*What is needed*.
Write out the listing, please, but only from its first line through the line containing "- **Accept**: application/json", exactly as given and without pictures.

*Record set*.
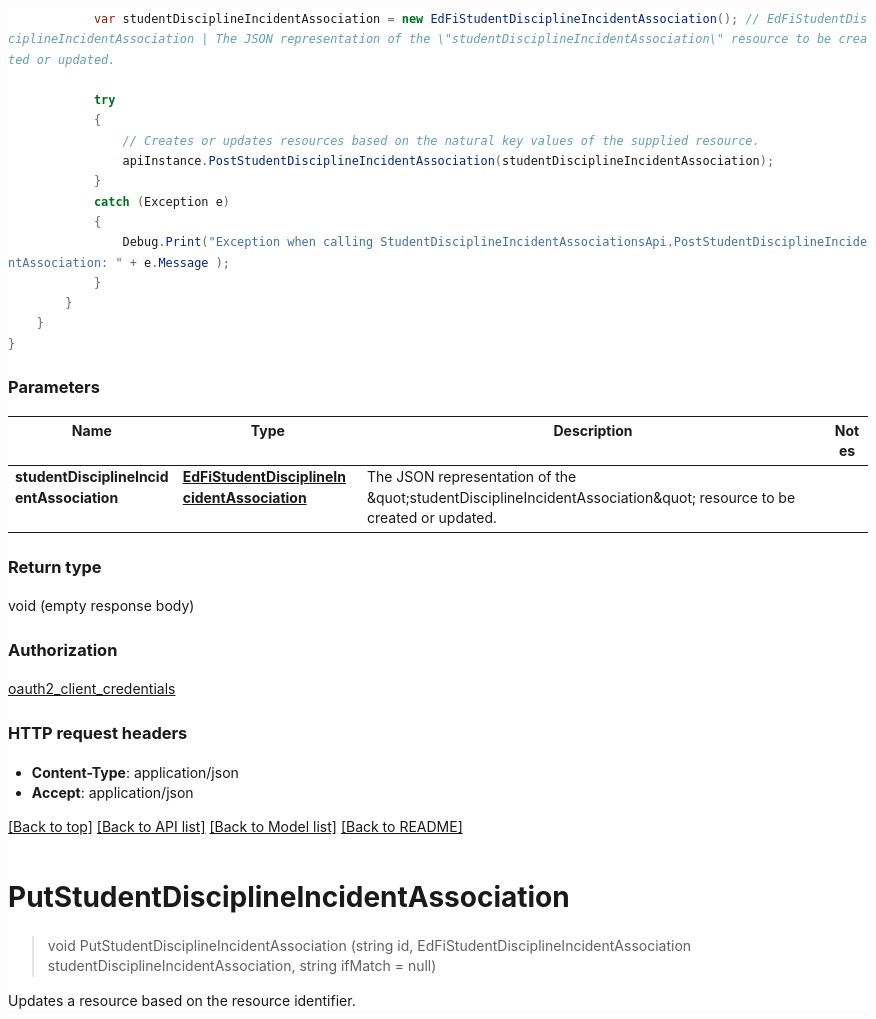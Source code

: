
 ```csharp
            var studentDisciplineIncidentAssociation = new EdFiStudentDisciplineIncidentAssociation(); // EdFiStudentDisciplineIncidentAssociation | The JSON representation of the \"studentDisciplineIncidentAssociation\" resource to be created or updated.

            try
            {
                // Creates or updates resources based on the natural key values of the supplied resource.
                apiInstance.PostStudentDisciplineIncidentAssociation(studentDisciplineIncidentAssociation);
            }
            catch (Exception e)
            {
                Debug.Print("Exception when calling StudentDisciplineIncidentAssociationsApi.PostStudentDisciplineIncidentAssociation: " + e.Message );
            }
        }
    }
}
```

### Parameters

Name | Type | Description  | Notes
------------- | ------------- | ------------- | -------------
 **studentDisciplineIncidentAssociation** | [**EdFiStudentDisciplineIncidentAssociation**](EdFiStudentDisciplineIncidentAssociation.md)| The JSON representation of the \&quot;studentDisciplineIncidentAssociation\&quot; resource to be created or updated. | 

### Return type

void (empty response body)

### Authorization

[oauth2_client_credentials](../README.md#oauth2_client_credentials)

### HTTP request headers

 - **Content-Type**: application/json
 - **Accept**: application/json

[[Back to top]](#) [[Back to API list]](../README.md#documentation-for-api-endpoints) [[Back to Model list]](../README.md#documentation-for-models) [[Back to README]](../README.md)

<a name="putstudentdisciplineincidentassociation"></a>
# **PutStudentDisciplineIncidentAssociation**
> void PutStudentDisciplineIncidentAssociation (string id, EdFiStudentDisciplineIncidentAssociation studentDisciplineIncidentAssociation, string ifMatch = null)

Updates a resource based on the resource identifier.
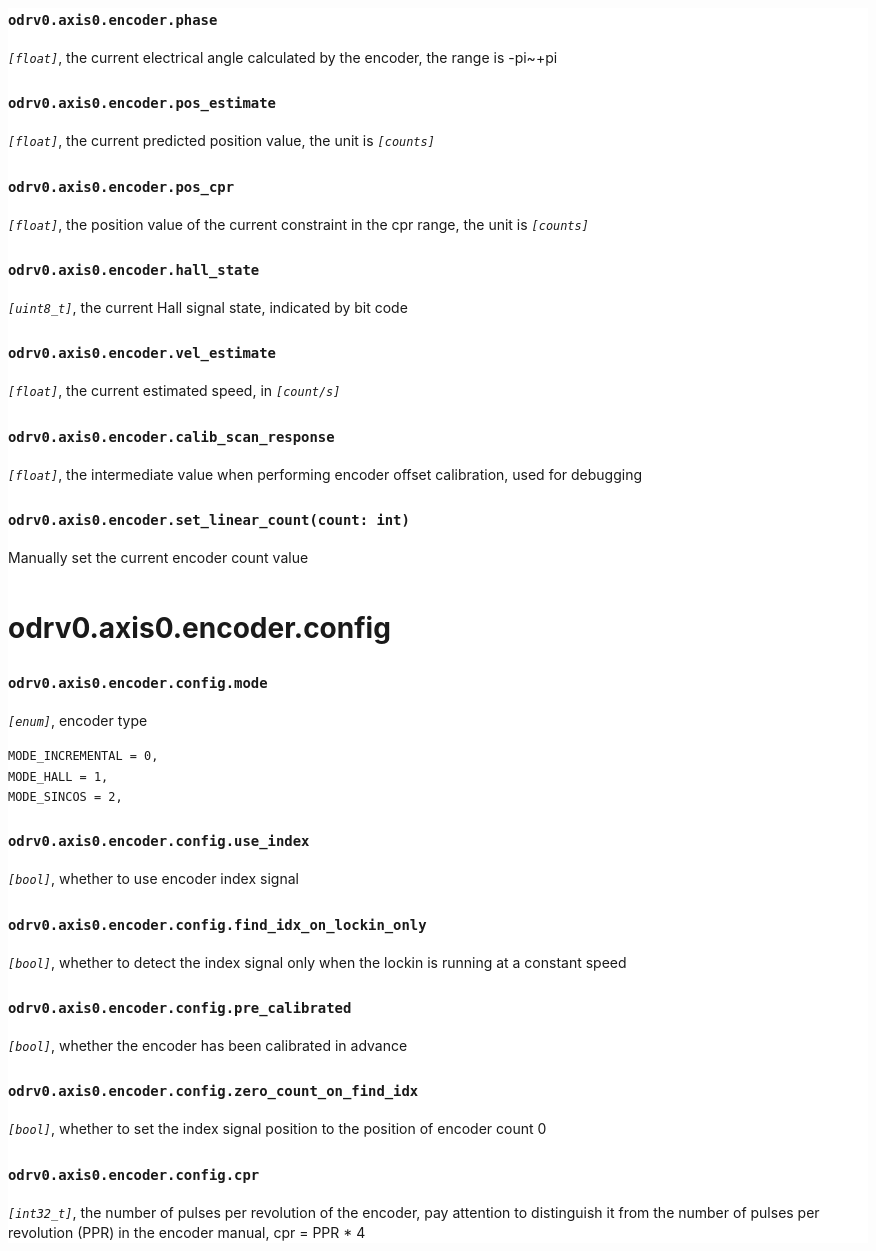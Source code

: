 ### `odrv0.axis0.encoder.phase`
*`[float]`*, the current electrical angle calculated by the encoder, the range is -pi~+pi

### `odrv0.axis0.encoder.pos_estimate`
*`[float]`*, the current predicted position value, the unit is *`[counts]`*

### `odrv0.axis0.encoder.pos_cpr`
*`[float]`*, the position value of the current constraint in the cpr range, the unit is *`[counts]`*

### `odrv0.axis0.encoder.hall_state`
*`[uint8_t]`*, the current Hall signal state, indicated by bit code

### `odrv0.axis0.encoder.vel_estimate`
*`[float]`*, the current estimated speed, in *`[count/s]`*

### `odrv0.axis0.encoder.calib_scan_response`
*`[float]`*, the intermediate value when performing encoder offset calibration, used for debugging

### `odrv0.axis0.encoder.set_linear_count(count: int)`
Manually set the current encoder count value

# odrv0.axis0.encoder.config
### `odrv0.axis0.encoder.config.mode`
*`[enum]`*, encoder type
```
MODE_INCREMENTAL = 0,
MODE_HALL = 1,
MODE_SINCOS = 2,
```

### `odrv0.axis0.encoder.config.use_index`
*`[bool]`*, whether to use encoder index signal

### `odrv0.axis0.encoder.config.find_idx_on_lockin_only`
*`[bool]`*, whether to detect the index signal only when the lockin is running at a constant speed

### `odrv0.axis0.encoder.config.pre_calibrated`
*`[bool]`*, whether the encoder has been calibrated in advance

### `odrv0.axis0.encoder.config.zero_count_on_find_idx`
*`[bool]`*, whether to set the index signal position to the position of encoder count 0

### `odrv0.axis0.encoder.config.cpr`
*`[int32_t]`*, the number of pulses per revolution of the encoder, pay attention to distinguish it from the number of pulses per revolution (PPR) in the encoder manual, cpr = PPR * 4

*Result for this exercise*.
Source code

:
 ```csharp
            var studentDisciplineIncidentAssociation = new EdFiStudentDisciplineIncidentAssociation(); // EdFiStudentDisciplineIncidentAssociation | The JSON representation of the \"studentDisciplineIncidentAssociation\" resource to be created or updated.

            try
            {
                // Creates or updates resources based on the natural key values of the supplied resource.
                apiInstance.PostStudentDisciplineIncidentAssociation(studentDisciplineIncidentAssociation);
            }
            catch (Exception e)
            {
                Debug.Print("Exception when calling StudentDisciplineIncidentAssociationsApi.PostStudentDisciplineIncidentAssociation: " + e.Message );
            }
        }
    }
}
```

### Parameters

Name | Type | Description  | Notes
------------- | ------------- | ------------- | -------------
 **studentDisciplineIncidentAssociation** | [**EdFiStudentDisciplineIncidentAssociation**](EdFiStudentDisciplineIncidentAssociation.md)| The JSON representation of the \&quot;studentDisciplineIncidentAssociation\&quot; resource to be created or updated. | 

### Return type

void (empty response body)

### Authorization

[oauth2_client_credentials](../README.md#oauth2_client_credentials)

### HTTP request headers

 - **Content-Type**: application/json
 - **Accept**: application/json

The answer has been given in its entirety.